— What you are asked to do —
When the string "Retrieval" appears in a line of the records, show the whole line.
--- START ---
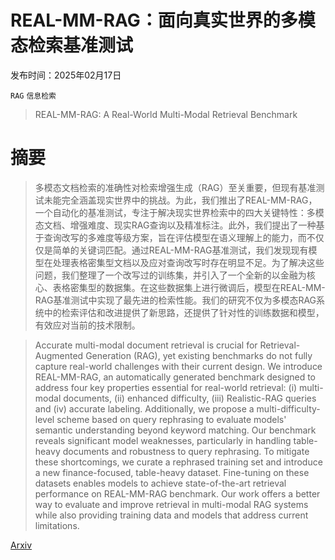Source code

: # REAL-MM-RAG：面向真实世界的多模态检索基准测试

发布时间：2025年02月17日

`RAG` `信息检索`

> REAL-MM-RAG: A Real-World Multi-Modal Retrieval Benchmark

# 摘要

> 多模态文档检索的准确性对检索增强生成（RAG）至关重要，但现有基准测试未能完全涵盖现实世界中的挑战。为此，我们推出了REAL-MM-RAG，一个自动化的基准测试，专注于解决现实世界检索中的四大关键特性：多模态文档、增强难度、现实RAG查询以及精准标注。此外，我们提出了一种基于查询改写的多难度等级方案，旨在评估模型在语义理解上的能力，而不仅仅是简单的关键词匹配。通过REAL-MM-RAG基准测试，我们发现现有模型在处理表格密集型文档以及应对查询改写时存在明显不足。为了解决这些问题，我们整理了一个改写过的训练集，并引入了一个全新的以金融为核心、表格密集型的数据集。在这些数据集上进行微调后，模型在REAL-MM-RAG基准测试中实现了最先进的检索性能。我们的研究不仅为多模态RAG系统中的检索评估和改进提供了新思路，还提供了针对性的训练数据和模型，有效应对当前的技术限制。

> Accurate multi-modal document retrieval is crucial for Retrieval-Augmented Generation (RAG), yet existing benchmarks do not fully capture real-world challenges with their current design. We introduce REAL-MM-RAG, an automatically generated benchmark designed to address four key properties essential for real-world retrieval: (i) multi-modal documents, (ii) enhanced difficulty, (iii) Realistic-RAG queries and (iv) accurate labeling. Additionally, we propose a multi-difficulty-level scheme based on query rephrasing to evaluate models' semantic understanding beyond keyword matching. Our benchmark reveals significant model weaknesses, particularly in handling table-heavy documents and robustness to query rephrasing. To mitigate these shortcomings, we curate a rephrased training set and introduce a new finance-focused, table-heavy dataset. Fine-tuning on these datasets enables models to achieve state-of-the-art retrieval performance on REAL-MM-RAG benchmark. Our work offers a better way to evaluate and improve retrieval in multi-modal RAG systems while also providing training data and models that address current limitations.

[Arxiv](https://arxiv.org/abs/2502.12342)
--- END ---
— Reply —
> REAL-MM-RAG: A Real-World Multi-Modal Retrieval Benchmark
> Accurate multi-modal document retrieval is crucial for Retrieval-Augmented Generation (RAG), yet existing benchmarks do not fully capture real-world challenges with their current design. We introduce REAL-MM-RAG, an automatically generated benchmark designed to address four key properties essential for real-world retrieval: (i) multi-modal documents, (ii) enhanced difficulty, (iii) Realistic-RAG queries and (iv) accurate labeling. Additionally, we propose a multi-difficulty-level scheme based on query rephrasing to evaluate models' semantic understanding beyond keyword matching. Our benchmark reveals significant model weaknesses, particularly in handling table-heavy documents and robustness to query rephrasing. To mitigate these shortcomings, we curate a rephrased training set and introduce a new finance-focused, table-heavy dataset. Fine-tuning on these datasets enables models to achieve state-of-the-art retrieval performance on REAL-MM-RAG benchmark. Our work offers a better way to evaluate and improve retrieval in multi-modal RAG systems while also providing training data and models that address current limitations.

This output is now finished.